=== Begin Enclosure ===
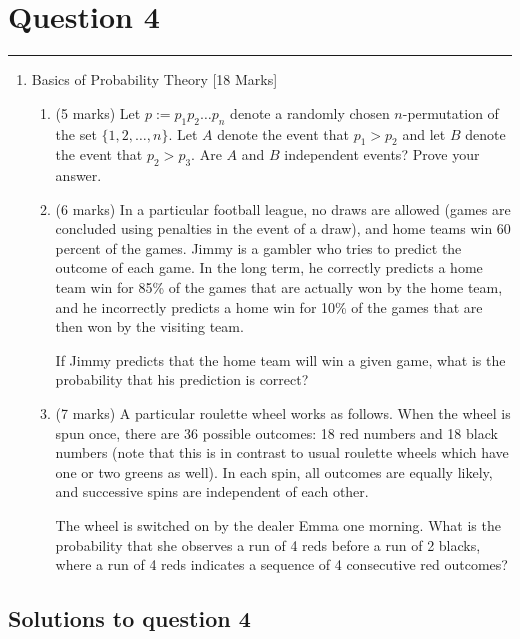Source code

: \documentclass{article}
\begin{document}
\newpage
\section*{Question 4}
\hrule
\vspace{0.5cm}

\begin{enumerate}
    \item Basics of Probability Theory [18 Marks]
          \begin{enumerate}
              \item (5 marks) Let \( p := p_1 p_2 \dots p_n \) denote a randomly chosen \( n \)-permutation of the set \(\{1, 2, \dots, n\}\). Let \( A \) denote the event that \( p_1 > p_2 \) and let \( B \) denote the event that \( p_2 > p_3 \). Are \( A \) and \( B \) independent events? Prove your answer.

              \item (6 marks) In a particular football league, no draws are allowed (games are concluded using penalties in the event of a draw), and home teams win 60 percent of the games. Jimmy is a gambler who tries to predict the outcome of each game. In the long term, he correctly predicts a home team win for 85\% of the games that are actually won by the home team, and he incorrectly predicts a home win for 10\% of the games that are then won by the visiting team.

                    If Jimmy predicts that the home team will win a given game, what is the probability that his prediction is correct?

              \item (7 marks) A particular roulette wheel works as follows. When the wheel is spun once, there are 36 possible outcomes: 18 red numbers and 18 black numbers (note that this is in contrast to usual roulette wheels which have one or two greens as well). In each spin, all outcomes are equally likely, and successive spins are independent of each other.

                    The wheel is switched on by the dealer Emma one morning. What is the probability that she observes a run of 4 reds before a run of 2 blacks, where a run of 4 reds indicates a sequence of 4 consecutive red outcomes?
          \end{enumerate}
\end{enumerate}

\subsection*{Solutions to question 4}
\end{document}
=== End Enclosure ===
- WHAT IS EXPECTED
For every line in the listing above that contains "enumerate", copy that line.

- SOLUTION FOR THIS EXERCISE
\begin{enumerate}
          \begin{enumerate}
          \end{enumerate}
\end{enumerate}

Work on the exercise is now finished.